--- PROMPT ---
Please quote only the lines that start at the one with "SALVIATI: E se" and go on to the last line of the data, both ends kept.

--- MATERIAL PROVIDED ---
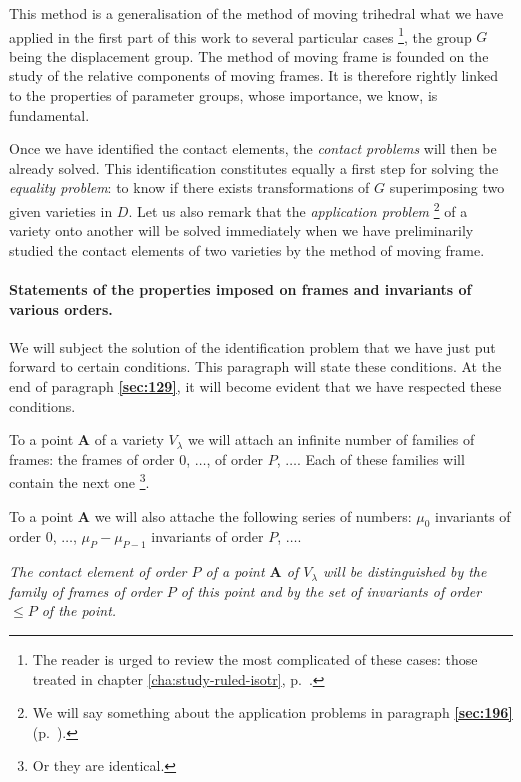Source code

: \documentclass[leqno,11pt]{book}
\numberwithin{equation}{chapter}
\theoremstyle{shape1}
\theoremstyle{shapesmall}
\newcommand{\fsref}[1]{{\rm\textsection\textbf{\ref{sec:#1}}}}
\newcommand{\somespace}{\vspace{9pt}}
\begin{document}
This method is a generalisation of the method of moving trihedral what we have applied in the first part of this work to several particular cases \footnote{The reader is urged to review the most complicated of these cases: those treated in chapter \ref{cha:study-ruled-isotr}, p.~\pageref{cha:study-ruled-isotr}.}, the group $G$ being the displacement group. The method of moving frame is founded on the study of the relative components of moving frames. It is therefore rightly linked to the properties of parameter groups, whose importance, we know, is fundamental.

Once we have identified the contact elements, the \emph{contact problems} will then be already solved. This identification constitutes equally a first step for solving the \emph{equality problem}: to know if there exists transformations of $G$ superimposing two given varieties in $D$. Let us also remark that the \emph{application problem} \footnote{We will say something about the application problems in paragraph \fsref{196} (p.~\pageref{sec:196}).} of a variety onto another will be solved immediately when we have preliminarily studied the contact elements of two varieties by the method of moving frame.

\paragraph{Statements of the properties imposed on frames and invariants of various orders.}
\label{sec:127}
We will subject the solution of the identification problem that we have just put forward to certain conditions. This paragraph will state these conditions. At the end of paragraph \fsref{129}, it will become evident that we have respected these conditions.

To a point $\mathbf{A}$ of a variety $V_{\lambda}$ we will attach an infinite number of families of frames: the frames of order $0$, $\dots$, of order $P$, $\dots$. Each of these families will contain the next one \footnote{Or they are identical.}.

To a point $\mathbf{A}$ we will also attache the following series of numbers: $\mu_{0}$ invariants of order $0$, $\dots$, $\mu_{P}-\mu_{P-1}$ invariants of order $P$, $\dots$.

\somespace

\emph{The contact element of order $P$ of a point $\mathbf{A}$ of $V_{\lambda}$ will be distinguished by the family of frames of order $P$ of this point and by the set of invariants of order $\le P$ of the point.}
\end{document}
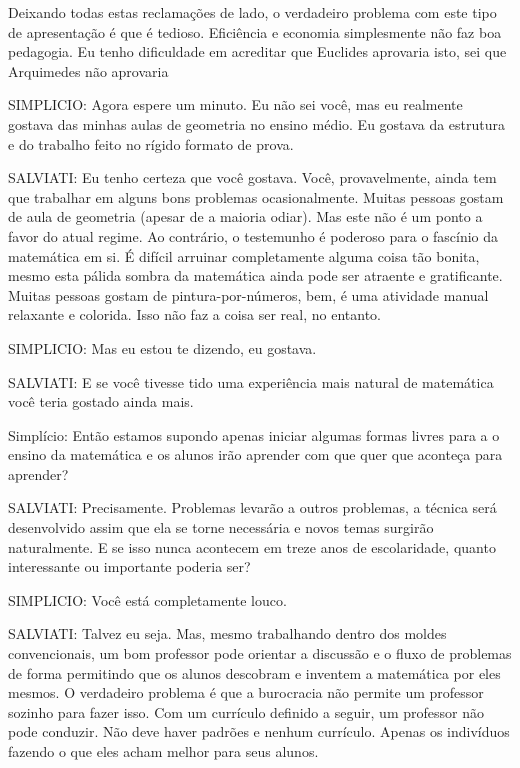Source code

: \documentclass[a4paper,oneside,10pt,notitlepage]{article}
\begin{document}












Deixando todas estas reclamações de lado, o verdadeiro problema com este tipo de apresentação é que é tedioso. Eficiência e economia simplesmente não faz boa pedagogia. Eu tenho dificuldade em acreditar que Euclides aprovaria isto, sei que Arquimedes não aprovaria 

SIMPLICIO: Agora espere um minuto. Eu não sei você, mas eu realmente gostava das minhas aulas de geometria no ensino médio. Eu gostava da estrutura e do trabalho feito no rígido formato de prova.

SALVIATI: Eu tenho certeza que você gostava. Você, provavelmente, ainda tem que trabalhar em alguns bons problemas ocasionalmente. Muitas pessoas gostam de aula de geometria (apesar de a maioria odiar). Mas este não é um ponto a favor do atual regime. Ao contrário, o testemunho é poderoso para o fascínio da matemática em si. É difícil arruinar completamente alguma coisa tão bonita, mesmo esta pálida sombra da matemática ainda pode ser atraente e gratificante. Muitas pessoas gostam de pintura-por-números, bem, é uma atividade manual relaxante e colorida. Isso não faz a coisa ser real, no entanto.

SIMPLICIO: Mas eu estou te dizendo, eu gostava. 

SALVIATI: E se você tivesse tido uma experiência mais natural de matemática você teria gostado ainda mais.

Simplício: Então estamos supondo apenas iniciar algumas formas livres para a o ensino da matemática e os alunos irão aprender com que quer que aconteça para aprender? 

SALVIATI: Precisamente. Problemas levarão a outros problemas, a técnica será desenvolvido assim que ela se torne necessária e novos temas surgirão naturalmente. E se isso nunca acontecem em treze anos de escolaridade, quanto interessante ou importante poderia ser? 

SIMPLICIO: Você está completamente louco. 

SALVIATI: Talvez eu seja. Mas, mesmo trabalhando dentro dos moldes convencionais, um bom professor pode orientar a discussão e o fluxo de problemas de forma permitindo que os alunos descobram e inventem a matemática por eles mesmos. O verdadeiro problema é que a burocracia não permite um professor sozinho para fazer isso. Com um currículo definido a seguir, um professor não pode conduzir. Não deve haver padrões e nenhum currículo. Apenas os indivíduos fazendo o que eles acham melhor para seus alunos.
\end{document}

--- OUTPUT FOR THIS TASK ---
SALVIATI: E se você tivesse tido uma experiência mais natural de matemática você teria gostado ainda mais.

Simplício: Então estamos supondo apenas iniciar algumas formas livres para a o ensino da matemática e os alunos irão aprender com que quer que aconteça para aprender? 

SALVIATI: Precisamente. Problemas levarão a outros problemas, a técnica será desenvolvido assim que ela se torne necessária e novos temas surgirão naturalmente. E se isso nunca acontecem em treze anos de escolaridade, quanto interessante ou importante poderia ser? 

SIMPLICIO: Você está completamente louco. 

SALVIATI: Talvez eu seja. Mas, mesmo trabalhando dentro dos moldes convencionais, um bom professor pode orientar a discussão e o fluxo de problemas de forma permitindo que os alunos descobram e inventem a matemática por eles mesmos. O verdadeiro problema é que a burocracia não permite um professor sozinho para fazer isso. Com um currículo definido a seguir, um professor não pode conduzir. Não deve haver padrões e nenhum currículo. Apenas os indivíduos fazendo o que eles acham melhor para seus alunos.
\end{document}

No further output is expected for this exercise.